Second, initialize the population. The Popsize particles are given during this phase. Each particle has several hyperparameters, and the particle positions, best personal position, and best global position are all initialized.
Third, at each iteration, each particle changes its position based on its own best position in the search space, called pBest, and the best position in the entire population, called gBest, using the update approach provided in Section 2.3. The procedure is continued, assessing all particles until the stopping criterion is met (in this paper, the number of iterations).
Each particle is compensated in a CNN architecture for evaluating the particles, trained, and tested against the dataset. The classification accuracy attained is then saved as the particle’s fitness. Then, update the best personal position (pBest) and the best global position (gBest).
If the maximum number of iterations is achieved, gBest is the best answer for our algorithm. Otherwise, we return to the third stage. This algorithm determines the optimal solution, which is the particle represented by gBest, which is the best CNN architecture for this dataset.

2.4.3. The PSOCNN Process

This section outlines an optimization method that uses the Particle Swarm Optimization (PSO) metaheuristic algorithm to find the most-suitable parameters for the Convolutional Neural Network (CNN) architecture.
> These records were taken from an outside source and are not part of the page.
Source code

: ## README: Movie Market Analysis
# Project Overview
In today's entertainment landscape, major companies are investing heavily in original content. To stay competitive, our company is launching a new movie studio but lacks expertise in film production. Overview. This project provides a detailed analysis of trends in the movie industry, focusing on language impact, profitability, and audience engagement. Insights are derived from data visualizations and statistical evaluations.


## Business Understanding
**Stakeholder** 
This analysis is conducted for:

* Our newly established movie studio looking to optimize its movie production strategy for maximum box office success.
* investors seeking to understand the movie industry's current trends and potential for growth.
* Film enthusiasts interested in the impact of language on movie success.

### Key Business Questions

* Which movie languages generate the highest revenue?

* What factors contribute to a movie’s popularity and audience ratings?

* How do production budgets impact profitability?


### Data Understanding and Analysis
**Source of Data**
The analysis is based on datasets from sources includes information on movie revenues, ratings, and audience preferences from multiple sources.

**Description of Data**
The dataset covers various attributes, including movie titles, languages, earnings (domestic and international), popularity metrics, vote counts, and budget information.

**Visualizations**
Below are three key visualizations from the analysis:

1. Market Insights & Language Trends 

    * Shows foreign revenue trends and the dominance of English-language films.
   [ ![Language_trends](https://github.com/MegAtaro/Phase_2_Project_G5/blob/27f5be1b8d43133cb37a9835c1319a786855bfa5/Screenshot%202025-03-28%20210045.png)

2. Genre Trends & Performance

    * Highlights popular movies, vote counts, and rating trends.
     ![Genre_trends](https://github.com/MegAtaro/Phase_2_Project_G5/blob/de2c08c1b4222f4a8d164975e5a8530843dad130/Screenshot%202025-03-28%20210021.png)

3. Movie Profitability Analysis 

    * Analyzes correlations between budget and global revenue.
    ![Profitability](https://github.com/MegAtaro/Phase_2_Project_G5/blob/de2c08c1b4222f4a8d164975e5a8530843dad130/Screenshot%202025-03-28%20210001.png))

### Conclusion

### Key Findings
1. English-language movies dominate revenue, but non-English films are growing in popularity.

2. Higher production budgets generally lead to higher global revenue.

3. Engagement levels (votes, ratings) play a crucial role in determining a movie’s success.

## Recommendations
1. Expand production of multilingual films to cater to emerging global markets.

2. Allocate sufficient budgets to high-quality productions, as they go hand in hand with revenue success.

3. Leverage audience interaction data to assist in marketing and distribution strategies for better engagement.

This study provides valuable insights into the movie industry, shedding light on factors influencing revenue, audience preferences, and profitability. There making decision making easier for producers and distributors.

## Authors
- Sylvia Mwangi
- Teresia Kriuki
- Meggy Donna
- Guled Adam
The main objective is to determine the crucial parameters necessary for obtaining optimal performance in CNNs and, thereafter, employ the PSO methodology to attain these desired values. The following parameters were chosen for optimization in this work:
  • Kernel Size (ks)
  • Stride (s)
  • Filter number (convolution layer) (nf)
The particles were created in this procedure by initializing the PSO by the execution parameters (detailed below). Every particle is a possible solution, and because every position contains a parameter that may be tuned, every solution is a finished CNN training.
The procedures for optimizing the hyperparameters of the Convolutional Neural Network (CNN) using the Particle Swarm Optimization (PSO) approach are illustrated in Figure 4 and explained in detail in Figure 5:
Algorithm 1: The proposed PSOCNN model.
1:
Initialize PSO parameters (population size, maximum iterations, etc.)
2:
Initialize particles randomly within the search space
3:
Initialize particle velocities randomly
4:
Initialize best particle positions and fitness values
5:
while Not converged and maximum iterations not reached do
6:
for each particle in the population do
7:
  Update particle velocity using PSO equations
8:
  Update particle position
9:
  Evaluate the fitness of the particle using the CNN
10:
  if Current fitness is better than personal best then
11:
   Update personal best position and fitness
12:
  end if
13:
  if Current fitness is better than global best then
14:
   Update global best position and fitness
15:
  end if
16:
end for
17:
end while
18:
Use the global best position as the optimized CNN architecture
19:
Train the CNN with the optimized architecture on the dataset
20:
Test the trained CNN on a test dataset
1.
This work selected the DDSM and MIAS datasets for analysis and classification.
2.
Generate the particle population for the Particle Swarm Optimization (PSO) method. The experiment’s parameters are listed in Table 3. The components of Particle Swarm Optimization (PSO) include particles, the number of iterations, the inertial weight (w), the social constant (c2), and the cognitive constant (c1).
3.
Initialize the architecture of the CNN. Using the PSO parameters (filter number, filter size (convolution layer), and stride), the CNN hyperparameters are initialized, and they use other parameters listed in Table 4. The CNN is now prepared to train on the input images.
4.
Model training and validation: The Convolutional Neural Network (CNN) processes and analyses the input data while splitting the images into training, validation, and testing sets. The accuracy of the model is evaluated during the testing phase. The PSO receives these values as a part of the objective function.
5.
Examine the objective function: To obtain the ideal value, the PSO method examines the objective function.
6.
Update the PSO parameters: Each velocity and position of the particle is updated during each iteration based on its particle’s best position (pBest) in the search range and the global best position of the entire swarm (gBestp).
7.
The process is iterated, analyzing all particles until the stop conditions are met (the iteration number).
8.
In the end, the best solution is chosen. The best particle for the CNN model is the one that gBestp represents in this procedure.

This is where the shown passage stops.